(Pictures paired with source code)
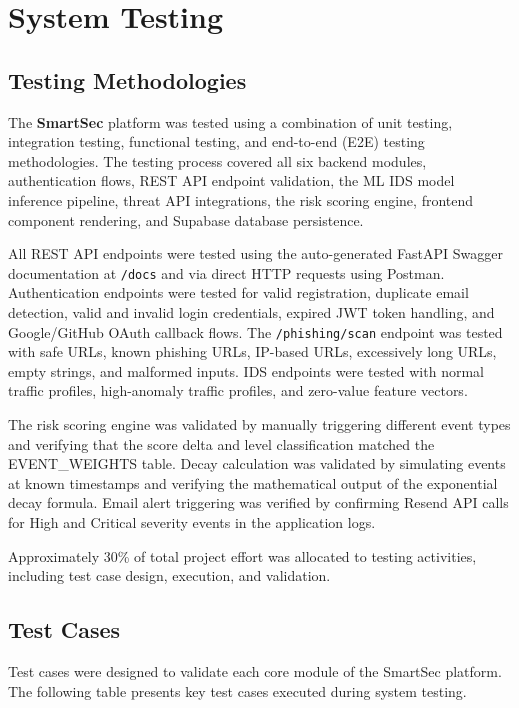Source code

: \chapter{System Testing}

\section{Testing Methodologies}
The \textbf{SmartSec} platform was tested using a combination of unit testing, integration testing, functional testing, and end-to-end (E2E) testing methodologies. The testing process covered all six backend modules, authentication flows, REST API endpoint validation, the ML IDS model inference pipeline, threat API integrations, the risk scoring engine, frontend component rendering, and Supabase database persistence.

All REST API endpoints were tested using the auto-generated FastAPI Swagger documentation at \texttt{/docs} and via direct HTTP requests using Postman. Authentication endpoints were tested for valid registration, duplicate email detection, valid and invalid login credentials, expired JWT token handling, and Google/GitHub OAuth callback flows. The \texttt{/phishing/scan} endpoint was tested with safe URLs, known phishing URLs, IP-based URLs, excessively long URLs, empty strings, and malformed inputs. IDS endpoints were tested with normal traffic profiles, high-anomaly traffic profiles, and zero-value feature vectors.

The risk scoring engine was validated by manually triggering different event types and verifying that the score delta and level classification matched the EVENT\_WEIGHTS table. Decay calculation was validated by simulating events at known timestamps and verifying the mathematical output of the exponential decay formula. Email alert triggering was verified by confirming Resend API calls for High and Critical severity events in the application logs.

Approximately 30\% of total project effort was allocated to testing activities, including test case design, execution, and validation.


\section{Test Cases}
Test cases were designed to validate each core module of the SmartSec platform. The following table presents key test cases executed during system testing.

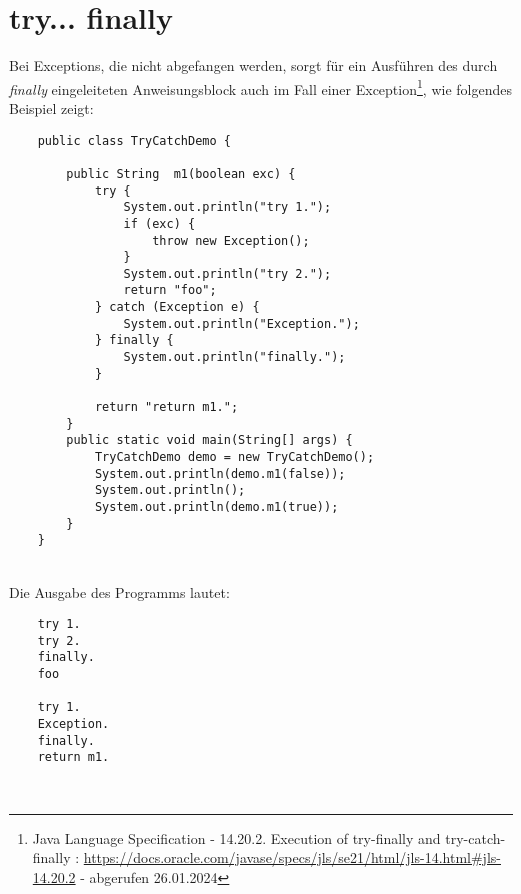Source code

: \section{try... finally}

Bei Exceptions, die nicht abgefangen werden, sorgt  für ein Ausführen des durch \textit{finally} eingeleiteten Anweisungsblock auch im Fall einer Exception\footnote{
    Java Language Specification - 14.20.2. Execution of try-finally and try-catch-finally : \url{https://docs.oracle.com/javase/specs/jls/se21/html/jls-14.html#jls-14.20.2} - abgerufen 26.01.2024
}, wie folgendes Beispiel zeigt:

\begin{verbatim}
    public class TryCatchDemo {

        public String  m1(boolean exc) {
            try {
                System.out.println("try 1.");
                if (exc) {
                    throw new Exception();
                }
                System.out.println("try 2.");
                return "foo";
            } catch (Exception e) {
                System.out.println("Exception.");
            } finally {
                System.out.println("finally.");
            }

            return "return m1.";
        }
        public static void main(String[] args) {
            TryCatchDemo demo = new TryCatchDemo();
            System.out.println(demo.m1(false));
            System.out.println();
            System.out.println(demo.m1(true));
        }
    }
\end{verbatim}\\

\noindent
Die Ausgabe des Programms lautet:


\noindent
\begin{verbatim}
    try 1.
    try 2.
    finally.
    foo

    try 1.
    Exception.
    finally.
    return m1.
\end{verbatim}\\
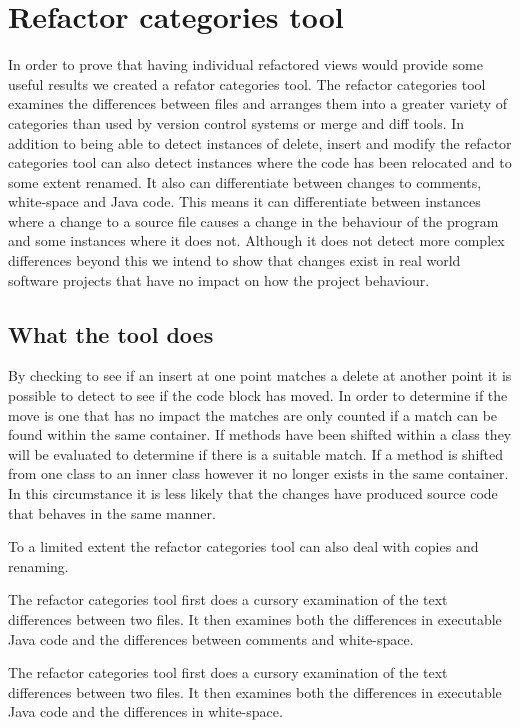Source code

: 
\chapter{Refactor categories tool}
In order to prove that having individual refactored views would provide some useful results we created a refator categories tool. The refactor categories tool examines the differences between files and arranges them into a greater variety of categories than used by version control systems or merge and diff tools.  In addition to being able to detect instances of delete, insert and modify the refactor categories tool can also detect instances where the code has been relocated and to some extent renamed.  It also can differentiate between changes to comments, white-space and Java code. This means it can differentiate between instances where a change to a source file causes a change in the behaviour of the program and some instances where it does not. Although it does not detect more complex differences beyond this we intend to show that changes exist in real world software projects that have no impact on how the project behaviour.

\section{What the tool does}

By checking to see if an insert at one point matches a delete at another point it is possible to detect to see if the code block has moved. In order to determine if the move is one that has no impact the matches are only counted if a match can be found within the same container.  If methods have been shifted within a class they will be evaluated to determine if there is a suitable match.  If a method is shifted from one class to an inner class however it no longer exists in the same container.  In this circumstance it is less likely that the changes have produced source code that behaves in the same manner.

To a limited extent the refactor categories tool can also deal with copies and renaming.

The refactor categories tool first does a cursory examination of the text differences between two files. It then examines both the differences in executable Java code and the differences between comments and white-space. 


The refactor categories tool first does a cursory examination of the text differences between two files. It then examines both the differences in executable Java code and the differences in white-space.


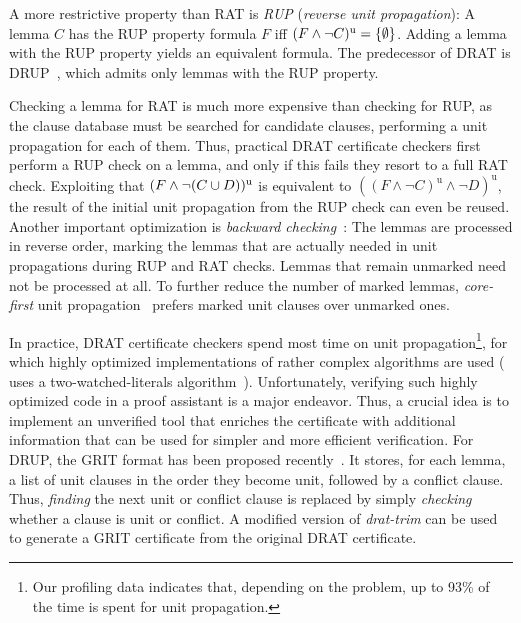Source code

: \documentclass[smallcondensed]{svjour3}     %
\begin{document}

A more restrictive property than RAT is \emph{RUP} (\emph{reverse unit propagation}): A lemma $C$ has the RUP property \wrt formula $F$ iff $(F \wedge \neg C)^{\textrm u} = \{\emptyset\}$.
Adding a lemma with the RUP property yields an equivalent formula. The predecessor of DRAT is DRUP~\cite{HHW13}, which admits only lemmas with the RUP property.

Checking a lemma for RAT is much more expensive than checking for RUP, as the clause database must be searched for candidate clauses,
performing a unit propagation for each of them. Thus, practical DRAT certificate checkers first perform a RUP check on a lemma, and only if 
this fails they resort to a full RAT check. Exploiting that $(F\wedge\neg(C\cup D))^\textrm{u}$ is equivalent to $((F \wedge \neg C)^\textrm{u} \wedge \neg D)^\textrm{u}$,
the result of the initial unit propagation from the RUP check can even be reused.
Another important optimization is \emph{backward checking}~\cite{GoNo03,HHW13}: The lemmas are processed in reverse order, marking the lemmas that are actually needed 
in unit propagations during RUP and RAT checks. Lemmas that remain unmarked need not be processed at all. To further reduce the number of marked lemmas, 
\emph{core-first} unit propagation~\cite{WHH14} prefers marked unit clauses over unmarked ones.

In practice, DRAT certificate checkers spend most time on unit propagation\footnote{Our profiling data indicates that, depending on the problem, up to 93\% of the time is spent for unit propagation.}, for which highly optimized implementations of rather complex algorithms 
are used ( uses a two-watched-literals algorithm~\cite{MMZZ01}).
Unfortunately, verifying such highly optimized code in a proof assistant is a major endeavor.
Thus, a crucial idea is to implement an unverified tool that enriches the certificate with additional information that can be used for simpler and more efficient verification.
For DRUP, the GRIT format has been proposed recently~\cite{CMS17}. 
It stores, for each lemma, a list of unit clauses in the order they become unit, followed by a conflict clause.
Thus, \emph{finding} the next unit or conflict clause is replaced by 
simply \emph{checking} whether a clause is unit or conflict. A modified version of {\sl drat-trim} can be used to generate a GRIT certificate from the original DRAT certificate.
\end{document}
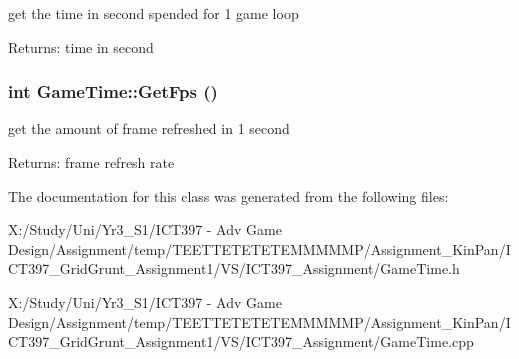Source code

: get the time in second spended for 1 game loop \begin{Desc}
\item[Returns:]time in second \end{Desc}
\hypertarget{class_game_time_2fd3b8071acff2c5f8f9e18c72914a1b}{
\subsubsection[GetFps]{\setlength{\rightskip}{0pt plus 5cm}int GameTime::GetFps ()}}
\label{class_game_time_2fd3b8071acff2c5f8f9e18c72914a1b}


get the amount of frame refreshed in 1 second \begin{Desc}
\item[Returns:]frame refresh rate \end{Desc}


The documentation for this class was generated from the following files:\begin{CompactItemize}
\item 
X:/Study/Uni/Yr3\_\-S1/ICT397 - Adv Game Design/Assignment/temp/TEETTETETETEMMMMMP/Assignment\_\-KinPan/ICT397\_\-GridGrunt\_\-Assignment1/VS/ICT397\_\-Assignment/GameTime.h\item 
X:/Study/Uni/Yr3\_\-S1/ICT397 - Adv Game Design/Assignment/temp/TEETTETETETEMMMMMP/Assignment\_\-KinPan/ICT397\_\-GridGrunt\_\-Assignment1/VS/ICT397\_\-Assignment/GameTime.cpp\end{CompactItemize}
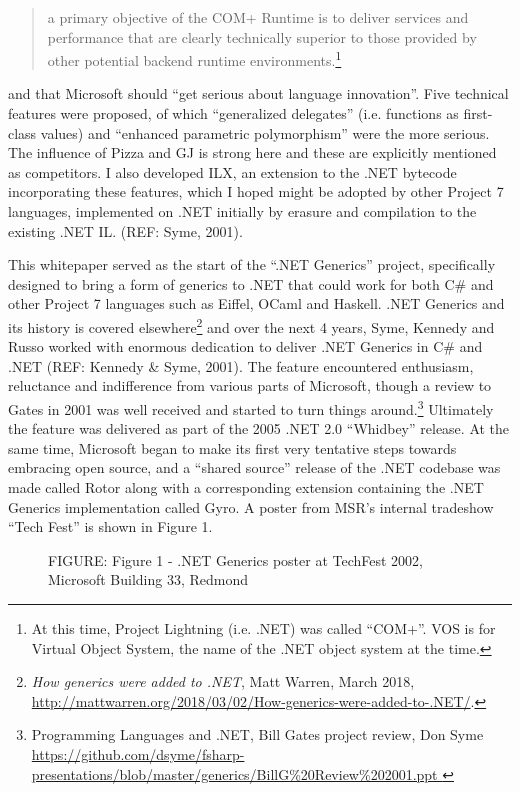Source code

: \documentclass[acmsmall,review]{acmart}\settopmatter{printfolios=true,printccs=false,printacmref=false}
\begin{document}
\begin{quote}
a primary objective of the COM+ Runtime is to deliver services and performance that are clearly technically superior to those provided by other potential backend runtime environments.\footnote{At this time, Project Lightning (i.e. .NET) was called “COM+”.  VOS is for Virtual Object System, the name of the .NET object system at the time.} 
\end{quote}
and that Microsoft should “get serious about language innovation”.  Five technical features were proposed, of which “generalized delegates” (i.e. functions as first-class values) and “enhanced parametric polymorphism” were the more serious.  The influence of Pizza and GJ is strong here and these are explicitly mentioned as competitors. I also developed ILX, an extension to the .NET bytecode incorporating these features, which I hoped might be adopted by other Project 7 languages, implemented on .NET initially by erasure and compilation to the existing .NET IL. (REF: Syme, 2001).


This whitepaper served as the start of the “.NET Generics” project, specifically designed to bring a form of generics to .NET that could work for both C\# and other Project 7 languages such as Eiffel, OCaml and Haskell. .NET Generics and its history is covered elsewhere\footnote{\textit{How generics were added to .NET}, Matt Warren, March 2018, \url{http://mattwarren.org/2018/03/02/How-generics-were-added-to-.NET/}.} and over the next 4 years, Syme, Kennedy and Russo worked with enormous dedication to deliver .NET Generics in C\# and .NET (REF: Kennedy \& Syme, 2001). The feature encountered enthusiasm, reluctance and indifference from various parts of Microsoft, though a review to Gates in 2001 was well received and started to turn things around.\footnote{ Programming Languages and  .NET, Bill Gates project review, Don Syme \url{https://github.com/dsyme/fsharp-presentations/blob/master/generics/BillG\%20Review\%202001.ppt }}   Ultimately the feature was delivered as part of the 2005 .NET 2.0 “Whidbey” release.  At the same time, Microsoft began to make its first very tentative steps towards embracing open source, and a “shared source” release of the .NET codebase was made called Rotor along with a corresponding extension containing the .NET Generics implementation called Gyro.  A poster from MSR’s internal tradeshow “Tech Fest” is shown in Figure 1. 

\begin{figure}

FIGURE: Figure 1 - .NET Generics poster at TechFest 2002, Microsoft Building 33, Redmond
\end{figure}
\end{document}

== Work required ==
When a line above contains the string "known", copy that line.

== Result ==
All REST API endpoints were tested using the auto-generated FastAPI Swagger documentation at \texttt{/docs} and via direct HTTP requests using Postman. Authentication endpoints were tested for valid registration, duplicate email detection, valid and invalid login credentials, expired JWT token handling, and Google/GitHub OAuth callback flows. The \texttt{/phishing/scan} endpoint was tested with safe URLs, known phishing URLs, IP-based URLs, excessively long URLs, empty strings, and malformed inputs. IDS endpoints were tested with normal traffic profiles, high-anomaly traffic profiles, and zero-value feature vectors.
The risk scoring engine was validated by manually triggering different event types and verifying that the score delta and level classification matched the EVENT\_WEIGHTS table. Decay calculation was validated by simulating events at known timestamps and verifying the mathematical output of the exponential decay formula. Email alert triggering was verified by confirming Resend API calls for High and Critical severity events in the application logs.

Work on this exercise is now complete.